Bitters IV: Lavendelbitter

Im Gegensatz zu den anderen bereits besprochenen Bitters, die alle auf eine weit über hundertjährige Geschichte zurückblicken, handelt es sich beim Lavendelbitter (engl.: lavender bitters) um ein neues Produkt, das erst vor wenigen Jahren eingeführt wurde. Wer meine Vorliebe für klassische Drinks und historische Zutaten kennt, der ahnt wohl bereits, daß es sich dabei um etwas ganz Besonderes handeln muß, wenn dieser Bitters hier Aufnahme gefunden hat!

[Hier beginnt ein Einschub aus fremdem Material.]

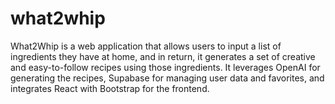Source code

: # what2whip
What2Whip is a web application that allows users to input a list of ingredients they have at home, and in return, it generates a set of creative and easy-to-follow recipes using those ingredients. It leverages OpenAI for generating the recipes, Supabase for managing user data and favorites, and integrates React with Bootstrap for the frontend.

Tatsächlich wurde die Firma Scrappy’s erst im Jahre 2008 in Seattle, WA, gegründet, nachdem der Bartender Miles Thomas (Spitzname: Scrappy) mehrere Jahre damit verbracht hat, mit verschiedenen Kräutertinkturen und Extraktionsmethoden zu experimentieren. Unter anderem stellte bei seinen Versuchen fest, daß ein ausgewogener Bitter in der Regel nicht nur aus einer einzigen pflanzlichen Zutat hergestellt werden kann, sondern ein Potpourri aus verschiedenen so genannten „Botanicals“ darstellt, die perfekt aufeinander abgestimmt werden müssen.

Seither ist Scrappy’s Bitters der erste amerikanische Hersteller, der ausschließlich handgemachte Bitters produziert und vertreibt, und man ist damit so erfolgreich, daß inzwischen zum zweiten Male in eine größere Produktionsstätte umgezogen werden mußte, um den steigenden Bedarf des Weltmarktes, der inzwischen bedient wird, zu befriedigen. Für alle Scrappy’s Bitters gilt, daß sie ausschließlich aus natürlichen Zutaten und ohne Verwendung von künstlichen Zusatzstoffen im Small-Batch-Verfahren hergestellt werden. Um dies zu unterstreichen, ist jede einzelne Flasche von Scrappy’s handschriftlich numeriert.

Scrappy’s Lavender Bitters führt eine aromatische Komponente in die Welt der Bars ein, die bislang nicht nur nicht vorhanden war, sondern sogar als unvereinbar mit der Mixologie betrachtet wurde: Lavendel!

War der Lavendel lange Zeit als langweiliger Oma-Duft charakterisiert worden, hat dieser intensiv-florale frühlingshafte Duft in den letzten Jahren die ganze Welt erobert, man denke nur an die zahlreichen Seifen, Duftkissen, Parfüms und weitere Produkte, die sich immer größerer Beliebtheit erfreuen!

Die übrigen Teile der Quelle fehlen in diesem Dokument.